Верно, что братство невозможно в обществе и в государстве, где фактически господствует рабство, как это имеет место в тоталитарных режимах. Братство возможно лишь между свободными и равными. Но идея братства невыводима из идеи свободы. Свобода лица и равенство перед законом есть необходимый постулат человеческого достоинства и социальной справедливости. Но сама социальная справедливость, как всякому известно, отнюдь не обеспечивается равенством перед законом, так же как свобода отнюдь не гарантирует ее должного употребления.

Братство не может быть понято из свободы, но - лишь на основе свободы. Недаром Хомяков, введший идею соборности как “синтеза единства и свободы” утверждал, говоря об единстве и церкви (т. е. соборности), что оно - свободно; “точнее, единство было сама свобода в стройном выражении ее внутреннего согласия”. И далее: “церковь знает братство, но не знает подданства”. Идея вселенского братства как соборности, то есть органической “собранности”, есть одна из самых замечательных интуиций русского духа. У Хомякова и вообще у первых славянофилов она имеет глубоко религиозный характер - именно в “соборности” видел Хомяков сущность православной идеи. Хомяков прекрасно понимал, что братство недостижимо на основе чисто гуманитарных ценностей, что прообраз всякого братства есть “братство во Христе”. И он понимал, что братство не противоречит свободе, а восполняет ее. “Все христианство есть не что иное, как свобода во Христе”.

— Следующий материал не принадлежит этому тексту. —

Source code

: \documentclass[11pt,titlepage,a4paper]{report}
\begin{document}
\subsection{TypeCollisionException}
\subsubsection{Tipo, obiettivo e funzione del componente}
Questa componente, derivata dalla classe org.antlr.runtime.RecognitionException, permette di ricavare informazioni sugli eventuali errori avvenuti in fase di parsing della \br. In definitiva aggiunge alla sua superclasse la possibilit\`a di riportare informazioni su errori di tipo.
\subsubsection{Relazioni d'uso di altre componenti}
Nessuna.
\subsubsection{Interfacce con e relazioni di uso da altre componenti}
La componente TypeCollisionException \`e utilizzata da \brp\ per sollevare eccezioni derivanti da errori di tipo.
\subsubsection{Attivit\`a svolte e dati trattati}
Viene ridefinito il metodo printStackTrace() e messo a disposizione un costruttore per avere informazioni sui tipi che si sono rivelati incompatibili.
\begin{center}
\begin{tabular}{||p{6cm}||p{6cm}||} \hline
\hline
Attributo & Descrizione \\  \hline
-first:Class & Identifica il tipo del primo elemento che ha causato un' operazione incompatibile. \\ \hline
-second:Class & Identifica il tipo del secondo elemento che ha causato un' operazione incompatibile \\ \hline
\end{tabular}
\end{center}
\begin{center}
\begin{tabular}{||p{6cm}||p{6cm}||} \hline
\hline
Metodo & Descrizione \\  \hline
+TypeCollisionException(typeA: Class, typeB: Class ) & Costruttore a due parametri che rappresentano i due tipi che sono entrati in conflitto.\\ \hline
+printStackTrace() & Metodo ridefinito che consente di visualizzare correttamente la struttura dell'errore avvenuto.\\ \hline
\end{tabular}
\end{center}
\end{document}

Ранние славянофилы противопоставляли идею соборности западному индивидуализму, знающему лишь “внешнее согласование, а не внутреннее согласие”. По их справедливому взгляду, принцип свободы лица даже в его высшем понимании может дать или внешнее, конъюнктурное объединение на началах взаимной выгоды, или холодную мораль отвлеченного долга. В обоих случаях личность не выходит из своей замкнутости и не способна к слитию с другими в симфоническое единство.

К сожалению, наши ранние славянофилы не отграничивали идеи соборности также от коллективизма, осуществляющего единство насильственным путем. Поэтому некоторые западные критики без всякого достаточного основания, но с формальным поводом видели в идее соборности выражение “исконно-русской тяги к коллективизму” и к поглощению личности в коллективе (в “общине”, в “миру” и прочее). Оправданием этой недоговоренности концепции может служить то обстоятельство, что социализм тогда только лишь нарождался.

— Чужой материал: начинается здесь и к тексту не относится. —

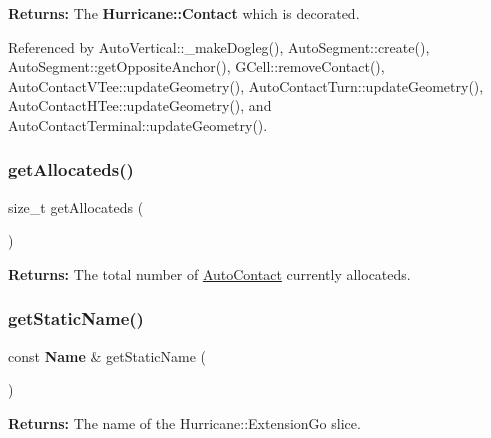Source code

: {\bfseries Returns\+:} The \textbf{ Hurricane\+::\+Contact} which is decorated. 

Referenced by Auto\+Vertical\+::\+\_\+make\+Dogleg(), Auto\+Segment\+::create(), Auto\+Segment\+::get\+Opposite\+Anchor(), G\+Cell\+::remove\+Contact(), Auto\+Contact\+V\+Tee\+::update\+Geometry(), Auto\+Contact\+Turn\+::update\+Geometry(), Auto\+Contact\+H\+Tee\+::update\+Geometry(), and Auto\+Contact\+Terminal\+::update\+Geometry().

\mbox{\label{classKatabatic_1_1AutoContact_a91c8bc1a6bdb1b15c3c084ebfd38af47}} 
\subsubsection{\texorpdfstring{get\+Allocateds()}{getAllocateds()}}
{\footnotesize\ttfamily size\+\_\+t get\+Allocateds (\begin{DoxyParamCaption}{ }\end{DoxyParamCaption})\hspace{0.3cm}{\ttfamily [static]}}

{\bfseries Returns\+:} The total number of \mbox{\hyperlink{classKatabatic_1_1AutoContact}{Auto\+Contact}} currently allocateds. \mbox{\label{classKatabatic_1_1AutoContact_a00e56270cfb31f56e52e31afbc33ba71}} 
\subsubsection{\texorpdfstring{get\+Static\+Name()}{getStaticName()}}
{\footnotesize\ttfamily const \textbf{ Name} \& get\+Static\+Name (\begin{DoxyParamCaption}{ }\end{DoxyParamCaption})\hspace{0.3cm}{\ttfamily [static]}}

{\bfseries Returns\+:} The name of the Hurricane\+::\+Extension\+Go slice. \mbox{\label{classKatabatic_1_1AutoContact_a9e76ae5cee9320b65251387419c9432b}}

Нужно заметить, что наши ранние славянофилы выработали идею соборности и органического единства в высшем религиозном ее прообразе. Они были мало заинтересованы в социальной и - еще меньше - в политической философии, так как считали, что разрешение общественных противоречий приложится само собой в процессе “воцерковле-ния общества”. В этом отношении нельзя не видеть утопизма в построениях славянофилов - утопизма не в их руководящей идее, но в отказе от ее социально-политической разработки. И когда Герцен писал, что, в конце концов, вся идея славянофилов сводится к патриархальному устроению общества и государства, то он был прав в политических выводах из идеала “оцерковления общества”.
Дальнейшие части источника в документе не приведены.